The King of Limbs is the eighth studio album by the English rock band Radiohead. It was self-released on 18 February 2011 as a download, followed by a physical release on 28 March through XL Recordings internationally and TBD Records in North America.

Following the more conventional instrumentation of In Rainbows (2007), The King of Limbs saw Radiohead move further from standard song structures and recording methods. They developed the album with their producer Nigel Godrich through sampling and looping; the singer, Thom Yorke, described it as "an expression of wildness and mutation". The artwork, by Yorke and his longtime collaborator Stanley Donwood, depicts nature and spirits inspired by fairy tales.

Radiohead released no singles from The King of Limbs, but released a music video for "Lotus Flower" featuring Yorke's dancing that inspired an internet meme. In 2012, they began an international tour, with several festival appearances. To perform the complex rhythms live, they were joined by a second drummer, Clive Deamer. The European tour was postponed after the temporary stage collapsed in Toronto's Downsview Park, killing the technician Scott Johnson and injuring three others.
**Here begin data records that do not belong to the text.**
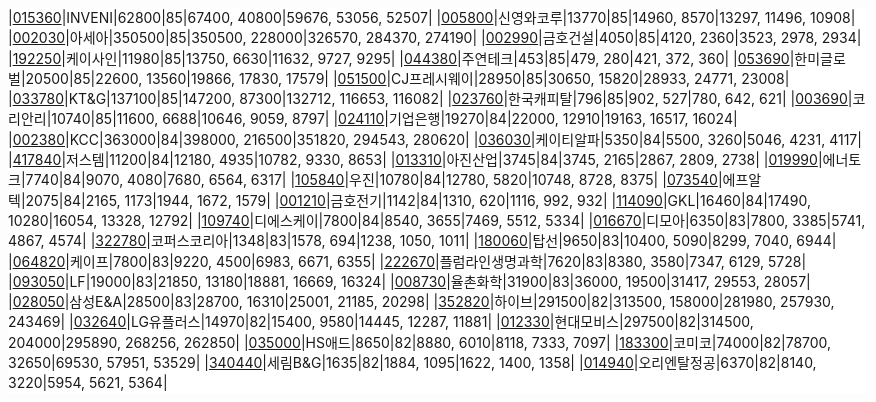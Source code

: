 |[015360](https://finance.daum.net/quotes/A015360)|INVENI|62800|85|67400, 40800|59676, 53056, 52507|
|[005800](https://finance.daum.net/quotes/A005800)|신영와코루|13770|85|14960, 8570|13297, 11496, 10908|
|[002030](https://finance.daum.net/quotes/A002030)|아세아|350500|85|350500, 228000|326570, 284370, 274190|
|[002990](https://finance.daum.net/quotes/A002990)|금호건설|4050|85|4120, 2360|3523, 2978, 2934|
|[192250](https://finance.daum.net/quotes/A192250)|케이사인|11980|85|13750, 6630|11632, 9727, 9295|
|[044380](https://finance.daum.net/quotes/A044380)|주연테크|453|85|479, 280|421, 372, 360|
|[053690](https://finance.daum.net/quotes/A053690)|한미글로벌|20500|85|22600, 13560|19866, 17830, 17579|
|[051500](https://finance.daum.net/quotes/A051500)|CJ프레시웨이|28950|85|30650, 15820|28933, 24771, 23008|
|[033780](https://finance.daum.net/quotes/A033780)|KT&G|137100|85|147200, 87300|132712, 116653, 116082|
|[023760](https://finance.daum.net/quotes/A023760)|한국캐피탈|796|85|902, 527|780, 642, 621|
|[003690](https://finance.daum.net/quotes/A003690)|코리안리|10740|85|11600, 6688|10646, 9059, 8797|
|[024110](https://finance.daum.net/quotes/A024110)|기업은행|19270|84|22000, 12910|19163, 16517, 16024|
|[002380](https://finance.daum.net/quotes/A002380)|KCC|363000|84|398000, 216500|351820, 294543, 280620|
|[036030](https://finance.daum.net/quotes/A036030)|케이티알파|5350|84|5500, 3260|5046, 4231, 4117|
|[417840](https://finance.daum.net/quotes/A417840)|저스템|11200|84|12180, 4935|10782, 9330, 8653|
|[013310](https://finance.daum.net/quotes/A013310)|아진산업|3745|84|3745, 2165|2867, 2809, 2738|
|[019990](https://finance.daum.net/quotes/A019990)|에너토크|7740|84|9070, 4080|7680, 6564, 6317|
|[105840](https://finance.daum.net/quotes/A105840)|우진|10780|84|12780, 5820|10748, 8728, 8375|
|[073540](https://finance.daum.net/quotes/A073540)|에프알텍|2075|84|2165, 1173|1944, 1672, 1579|
|[001210](https://finance.daum.net/quotes/A001210)|금호전기|1142|84|1310, 620|1116, 992, 932|
|[114090](https://finance.daum.net/quotes/A114090)|GKL|16460|84|17490, 10280|16054, 13328, 12792|
|[109740](https://finance.daum.net/quotes/A109740)|디에스케이|7800|84|8540, 3655|7469, 5512, 5334|
|[016670](https://finance.daum.net/quotes/A016670)|디모아|6350|83|7800, 3385|5741, 4867, 4574|
|[322780](https://finance.daum.net/quotes/A322780)|코퍼스코리아|1348|83|1578, 694|1238, 1050, 1011|
|[180060](https://finance.daum.net/quotes/A180060)|탑선|9650|83|10400, 5090|8299, 7040, 6944|
|[064820](https://finance.daum.net/quotes/A064820)|케이프|7800|83|9220, 4500|6983, 6671, 6355|
|[222670](https://finance.daum.net/quotes/A222670)|플럼라인생명과학|7620|83|8380, 3580|7347, 6129, 5728|
|[093050](https://finance.daum.net/quotes/A093050)|LF|19000|83|21850, 13180|18881, 16669, 16324|
|[008730](https://finance.daum.net/quotes/A008730)|율촌화학|31900|83|36000, 19500|31417, 29553, 28057|
|[028050](https://finance.daum.net/quotes/A028050)|삼성E&A|28500|83|28700, 16310|25001, 21185, 20298|
|[352820](https://finance.daum.net/quotes/A352820)|하이브|291500|82|313500, 158000|281980, 257930, 243469|
|[032640](https://finance.daum.net/quotes/A032640)|LG유플러스|14970|82|15400, 9580|14445, 12287, 11881|
|[012330](https://finance.daum.net/quotes/A012330)|현대모비스|297500|82|314500, 204000|295890, 268256, 262850|
|[035000](https://finance.daum.net/quotes/A035000)|HS애드|8650|82|8880, 6010|8118, 7333, 7097|
|[183300](https://finance.daum.net/quotes/A183300)|코미코|74000|82|78700, 32650|69530, 57951, 53529|
|[340440](https://finance.daum.net/quotes/A340440)|세림B&G|1635|82|1884, 1095|1622, 1400, 1358|
|[014940](https://finance.daum.net/quotes/A014940)|오리엔탈정공|6370|82|8140, 3220|5954, 5621, 5364|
Though its unconventional production and shorter length divided listeners, The King of Limbs was named one of the best albums of the year by publications including The Wire, NME and PopMatters. It was nominated in five categories at the 54th Annual Grammy Awards, including Best Alternative Music Album. The download version sold an estimated 300,000 to 400,000 copies in two months, and the vinyl became a bestseller in the UK. The retail edition debuted at number seven on the UK Albums Chart and number six on the US Billboard 200, making it the first Radiohead album not to achieve gold certification in the US. The King of Limbs was followed by the remix album TKOL RMX 1234567, the live video The King of Limbs: Live from the Basement, and the non-album singles "Supercollider" and "The Butcher".

Recording 

Radiohead worked on The King of Limbs with their longtime producer Nigel Godrich intermittently from May 2009 to January 2011. The sessions included three weeks recording at the home of the actress Drew Barrymore in Los Angeles in early 2010.

Radiohead wanted to avoid repeating the protracted recording process of their previous album In Rainbows (2007). According to the singer, Thom Yorke, they felt that "if we are gonna carry on, we need to do it for a new set of reasons". The Radiohead cover artist, Stanley Donwood, said that whereas In Rainbows was "very much a definitive statement", the band wanted to make an album that was more "transitory". The multi-instrumentalist Jonny Greenwood said: "We didn't want to pick up guitars and write chord sequences. We didn't want to sit in front of a computer either. We wanted a third thing, which involved playing and programming."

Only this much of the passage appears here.